On May 29 Emicho arrived at Cologne, where most Jews had already left or were hiding in Christian houses. In Cologne, other smaller bands of crusaders met Emicho, and they left with quite a lot of money taken from the Jews there. Emicho continued towards Hungary, soon joined by some Swabians. Coloman of Hungary refused to allow them through Hungary. Count Emicho and his warriors besieged Meseberg, on the Leitha. This led Coloman to prepare to flee into Russia, but the morale of the crusader mob began to fail which inspired the Hungarians and most of the mob was slaughtered or drowned in the river. Count Emicho and a few of the leaders escaped into Italy or back to their own homes.[5] William the Carpenter and other survivors eventually joined Hugh of Vermandois and the main body of crusader knights.

Later attacks on JewsEdit

Later in 1096, Godfrey of Bouillon also collected tribute from the Jews in Mainz and Cologne, but there was no slaughter in this case. After the success of the First Crusade in the Holy Land, the Jews in Jerusalem were either slaughtered along with the Muslims, or expelled and forbidden from living in the city, unlike the traditional Islamic tolerance -at the price of a tax- for Christians and Jews.

The First Crusade ignited a long tradition of organized violence against Jews in European culture. Jewish money was also used in France for financing the Second Crusade; the Jews were also attacked in many instances, but not on the scale of the attacks of 1096. In England, the Third Crusade was the pretext for the expulsion of the Jews and the confiscation of their money. The two Shepherds' Crusades, in 1251 and 1320, also saw attacks on Jews in France; the second in 1320 also attacked and killed Jews in Aragon (Spain).

Jewish reactionsEdit

News of the attacks spread quickly and reached the Jewish communities in and around Jerusalem long before the crusaders themselves arrived. However, Jews were not systematically killed in Jerusalem, despite being caught up in the general indiscriminate violence caused by the crusaders once they reached the city.

The Hebrew chronicles portray the Rhineland Jews as martyrs who willingly sacrificed themselves in order to honour God and to preserve their own honour. Faced with conversion or death, they usually chose death. On numerous occasions, the chronicles mention a prominent Jew who expresses a willingness to convert, only to speak out against Christ and Christianity when a crowd has gathered for the baptism, mocking Jesus as a product of "lust" and "menstruation"; a swift death followed. The chronicles curse Count Emicho whenever he is mentioned ("may his bones be ground into dust"), and compare the Pope to Satan.

Sigebert of Gembloux wrote that most of those Jews who converted before the crusader threat later returned to Judaism.[2]

In the years following the crusade, the Jewish communities were faced with troubling questions about murder and suicide, which were normally sins for Jews just as they were for Christians. The Rhineland Jews looked to historical precedents since Biblical times to justify their actions: the honourable suicide of Saul, the Maccabees revolt against Antiochus IV Epiphanes, the suicide pact at Masada, and the Bar Kochba revolt were seen as justifiable deaths in the face of a stronger enemy.

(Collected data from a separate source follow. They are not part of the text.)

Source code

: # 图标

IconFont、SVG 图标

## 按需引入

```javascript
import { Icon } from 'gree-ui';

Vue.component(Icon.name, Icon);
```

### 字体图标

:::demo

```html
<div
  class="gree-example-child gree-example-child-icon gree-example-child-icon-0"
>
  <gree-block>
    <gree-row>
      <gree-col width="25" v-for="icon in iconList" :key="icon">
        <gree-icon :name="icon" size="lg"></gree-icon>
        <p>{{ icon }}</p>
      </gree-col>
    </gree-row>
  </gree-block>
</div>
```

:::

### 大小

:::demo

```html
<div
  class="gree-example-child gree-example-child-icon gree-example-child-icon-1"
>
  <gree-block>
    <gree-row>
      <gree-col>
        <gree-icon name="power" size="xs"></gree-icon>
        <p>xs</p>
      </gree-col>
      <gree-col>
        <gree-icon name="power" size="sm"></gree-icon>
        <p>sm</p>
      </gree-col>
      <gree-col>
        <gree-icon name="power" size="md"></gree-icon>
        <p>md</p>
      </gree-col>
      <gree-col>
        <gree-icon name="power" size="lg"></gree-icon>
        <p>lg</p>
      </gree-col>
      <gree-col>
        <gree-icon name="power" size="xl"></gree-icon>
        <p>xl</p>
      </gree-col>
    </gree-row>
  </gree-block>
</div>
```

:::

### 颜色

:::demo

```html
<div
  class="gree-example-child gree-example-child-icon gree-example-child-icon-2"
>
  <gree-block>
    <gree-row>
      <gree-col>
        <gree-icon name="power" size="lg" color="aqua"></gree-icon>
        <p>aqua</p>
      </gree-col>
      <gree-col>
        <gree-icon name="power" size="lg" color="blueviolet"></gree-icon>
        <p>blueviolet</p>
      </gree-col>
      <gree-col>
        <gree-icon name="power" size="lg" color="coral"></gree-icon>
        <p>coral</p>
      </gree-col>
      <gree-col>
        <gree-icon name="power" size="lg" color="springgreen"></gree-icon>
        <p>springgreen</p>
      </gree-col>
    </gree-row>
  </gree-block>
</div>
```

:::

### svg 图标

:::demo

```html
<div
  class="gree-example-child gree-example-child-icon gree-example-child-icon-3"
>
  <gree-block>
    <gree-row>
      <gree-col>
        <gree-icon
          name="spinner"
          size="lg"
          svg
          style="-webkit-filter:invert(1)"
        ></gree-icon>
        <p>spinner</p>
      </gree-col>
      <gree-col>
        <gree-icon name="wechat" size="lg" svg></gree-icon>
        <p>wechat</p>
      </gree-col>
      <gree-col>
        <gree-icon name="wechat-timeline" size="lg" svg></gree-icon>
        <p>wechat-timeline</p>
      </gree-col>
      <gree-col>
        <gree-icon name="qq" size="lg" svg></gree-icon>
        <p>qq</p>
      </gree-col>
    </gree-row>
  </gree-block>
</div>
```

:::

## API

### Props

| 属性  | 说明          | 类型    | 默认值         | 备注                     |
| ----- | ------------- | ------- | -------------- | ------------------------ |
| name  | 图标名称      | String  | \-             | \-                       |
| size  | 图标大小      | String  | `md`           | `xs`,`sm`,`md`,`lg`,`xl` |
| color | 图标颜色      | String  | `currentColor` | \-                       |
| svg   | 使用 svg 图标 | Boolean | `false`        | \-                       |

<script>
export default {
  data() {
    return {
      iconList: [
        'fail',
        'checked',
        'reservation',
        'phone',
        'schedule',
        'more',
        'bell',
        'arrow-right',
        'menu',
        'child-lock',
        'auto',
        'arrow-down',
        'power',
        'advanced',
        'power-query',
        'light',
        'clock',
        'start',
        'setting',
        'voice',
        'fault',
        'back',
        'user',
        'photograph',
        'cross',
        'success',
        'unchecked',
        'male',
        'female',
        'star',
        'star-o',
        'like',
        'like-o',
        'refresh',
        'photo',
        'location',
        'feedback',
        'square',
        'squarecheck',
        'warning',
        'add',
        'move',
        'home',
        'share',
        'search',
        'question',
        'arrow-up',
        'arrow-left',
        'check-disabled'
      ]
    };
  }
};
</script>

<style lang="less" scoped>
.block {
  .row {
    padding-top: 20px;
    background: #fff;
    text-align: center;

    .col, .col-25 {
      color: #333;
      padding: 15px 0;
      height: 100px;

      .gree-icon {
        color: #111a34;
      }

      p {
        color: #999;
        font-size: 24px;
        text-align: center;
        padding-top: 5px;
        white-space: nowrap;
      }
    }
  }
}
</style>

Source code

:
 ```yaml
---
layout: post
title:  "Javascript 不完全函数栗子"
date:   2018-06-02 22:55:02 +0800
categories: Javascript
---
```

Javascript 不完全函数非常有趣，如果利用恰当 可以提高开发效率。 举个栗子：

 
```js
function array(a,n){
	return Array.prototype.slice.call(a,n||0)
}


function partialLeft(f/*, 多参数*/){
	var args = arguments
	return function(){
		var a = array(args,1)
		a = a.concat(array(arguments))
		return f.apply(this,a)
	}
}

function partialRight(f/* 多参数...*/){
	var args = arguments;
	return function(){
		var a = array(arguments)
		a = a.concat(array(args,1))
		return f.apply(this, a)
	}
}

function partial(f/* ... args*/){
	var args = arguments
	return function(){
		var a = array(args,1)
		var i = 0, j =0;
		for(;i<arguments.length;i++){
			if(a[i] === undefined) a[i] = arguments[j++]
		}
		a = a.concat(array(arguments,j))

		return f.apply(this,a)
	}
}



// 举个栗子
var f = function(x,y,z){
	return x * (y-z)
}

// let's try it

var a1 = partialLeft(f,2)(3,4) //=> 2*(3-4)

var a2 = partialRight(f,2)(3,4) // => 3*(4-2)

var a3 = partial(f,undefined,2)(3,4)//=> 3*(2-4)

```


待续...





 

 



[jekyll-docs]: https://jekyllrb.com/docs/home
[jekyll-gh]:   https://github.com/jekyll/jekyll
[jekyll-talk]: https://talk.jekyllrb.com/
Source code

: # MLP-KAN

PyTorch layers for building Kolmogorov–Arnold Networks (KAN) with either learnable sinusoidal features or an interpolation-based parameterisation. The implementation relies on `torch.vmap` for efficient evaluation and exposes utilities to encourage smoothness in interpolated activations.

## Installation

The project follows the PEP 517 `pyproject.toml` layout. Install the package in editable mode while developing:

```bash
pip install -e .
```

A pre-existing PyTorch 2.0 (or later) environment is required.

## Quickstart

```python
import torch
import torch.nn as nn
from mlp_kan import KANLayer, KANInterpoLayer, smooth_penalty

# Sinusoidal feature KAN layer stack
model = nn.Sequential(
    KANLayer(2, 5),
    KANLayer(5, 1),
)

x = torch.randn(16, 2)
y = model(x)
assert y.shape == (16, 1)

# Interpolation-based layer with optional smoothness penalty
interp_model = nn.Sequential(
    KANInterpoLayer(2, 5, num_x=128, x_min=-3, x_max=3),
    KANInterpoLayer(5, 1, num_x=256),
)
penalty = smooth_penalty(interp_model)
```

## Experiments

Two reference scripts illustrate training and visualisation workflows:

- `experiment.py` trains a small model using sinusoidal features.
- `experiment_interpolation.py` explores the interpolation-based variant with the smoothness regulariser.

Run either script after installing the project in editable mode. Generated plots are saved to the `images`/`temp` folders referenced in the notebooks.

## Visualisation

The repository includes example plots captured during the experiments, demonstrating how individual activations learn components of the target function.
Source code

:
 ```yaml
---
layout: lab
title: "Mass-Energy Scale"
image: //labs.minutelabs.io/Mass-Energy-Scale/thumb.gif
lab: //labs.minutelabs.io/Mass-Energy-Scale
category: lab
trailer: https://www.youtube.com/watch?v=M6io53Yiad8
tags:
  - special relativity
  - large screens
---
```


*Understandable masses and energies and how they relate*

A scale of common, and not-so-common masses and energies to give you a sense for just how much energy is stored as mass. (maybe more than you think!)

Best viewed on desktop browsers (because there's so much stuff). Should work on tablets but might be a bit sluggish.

Previous to the Crusades, the Jews were divided among three major areas which were largely independent of one another. These were the Jews living in Islamic nations (still the majority), those in the Byzantine empire and those in the Roman Catholic West. With the persecutions that began around 1096, a new awareness of the entire people took hold across all of these groups, reuniting the three separate strands.[1]